Start of Source material
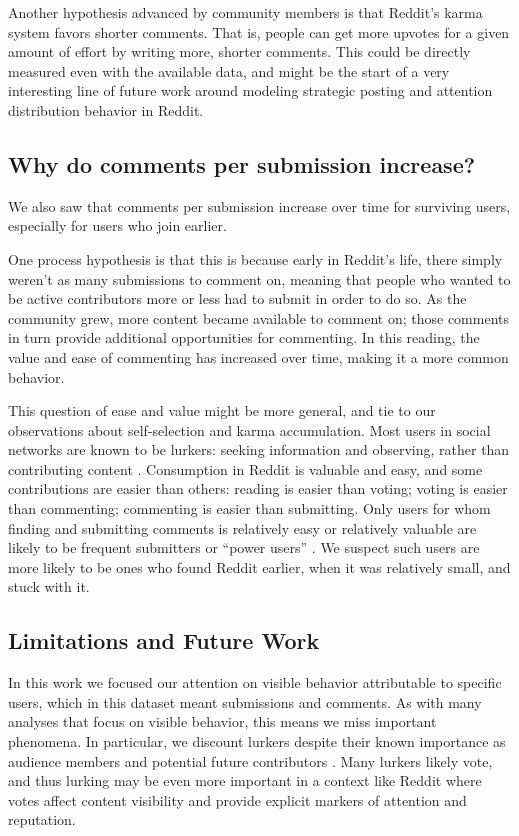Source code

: Another hypothesis advanced by community members\cite{RedditHypo1} is that Reddit's karma system favors shorter comments.  That is, people can get more upvotes for a given amount of effort by writing more, shorter comments.  This could be directly measured even with the available data, and might be the start of a very interesting line of future work around modeling strategic posting and attention distribution behavior in Reddit. 

\subsection{Why do comments per submission increase?}

We also saw that comments per submission increase over time for surviving users, especially for users who join earlier.

One process hypothesis is that this is because early in Reddit's life, there simply weren't as many submissions to comment on, meaning that people who wanted to be active contributors more or less had to submit in order to do so. 
As the community grew, more content became available to comment on; those comments in turn provide additional opportunities for commenting.  In this reading, the value and ease of commenting has increased over time, making it a more common behavior. 

This question of ease and value might be more general, and tie to our observations about self-selection and karma accumulation.  Most users in social networks are known to be lurkers: seeking information and observing, rather than contributing content \cite{Rafaeli2004, Nonnecke2000}. Consumption in Reddit is valuable and easy, and some contributions are easier than others: reading is easier than voting; voting is easier than commenting; commenting is easier than submitting.  Only users for whom finding and submitting comments is relatively easy or relatively valuable are likely to be frequent submitters or ``power users'' \cite{Panciera2009, Kittur2007}. We suspect such users are more likely to be ones who found Reddit earlier, when it was relatively small, and stuck with it.

\subsection{Limitations and Future Work}

In this work we focused our attention on visible behavior attributable to specific users, which in this dataset meant submissions and comments.  As with many analyses that focus on visible behavior, this means we miss important phenomena.  In particular, we discount lurkers despite their known importance as audience members \cite{Nonnecke2003} and potential future contributors \cite{Ridings2006}.  Many lurkers likely vote, and thus lurking may be even more important in a context like Reddit where votes affect content visibility and provide explicit markers of attention and reputation.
End of Source material
What you have to do: Reproduce each line of the records exactly, and omit every picture.

Reply to the exercise:
Source code

: Another hypothesis advanced by community members\cite{RedditHypo1} is that Reddit's karma system favors shorter comments.  That is, people can get more upvotes for a given amount of effort by writing more, shorter comments.  This could be directly measured even with the available data, and might be the start of a very interesting line of future work around modeling strategic posting and attention distribution behavior in Reddit. 

\subsection{Why do comments per submission increase?}

We also saw that comments per submission increase over time for surviving users, especially for users who join earlier.

One process hypothesis is that this is because early in Reddit's life, there simply weren't as many submissions to comment on, meaning that people who wanted to be active contributors more or less had to submit in order to do so. 
As the community grew, more content became available to comment on; those comments in turn provide additional opportunities for commenting.  In this reading, the value and ease of commenting has increased over time, making it a more common behavior. 

This question of ease and value might be more general, and tie to our observations about self-selection and karma accumulation.  Most users in social networks are known to be lurkers: seeking information and observing, rather than contributing content \cite{Rafaeli2004, Nonnecke2000}. Consumption in Reddit is valuable and easy, and some contributions are easier than others: reading is easier than voting; voting is easier than commenting; commenting is easier than submitting.  Only users for whom finding and submitting comments is relatively easy or relatively valuable are likely to be frequent submitters or ``power users'' \cite{Panciera2009, Kittur2007}. We suspect such users are more likely to be ones who found Reddit earlier, when it was relatively small, and stuck with it.

\subsection{Limitations and Future Work}

In this work we focused our attention on visible behavior attributable to specific users, which in this dataset meant submissions and comments.  As with many analyses that focus on visible behavior, this means we miss important phenomena.  In particular, we discount lurkers despite their known importance as audience members \cite{Nonnecke2003} and potential future contributors \cite{Ridings2006}.  Many lurkers likely vote, and thus lurking may be even more important in a context like Reddit where votes affect content visibility and provide explicit markers of attention and reputation.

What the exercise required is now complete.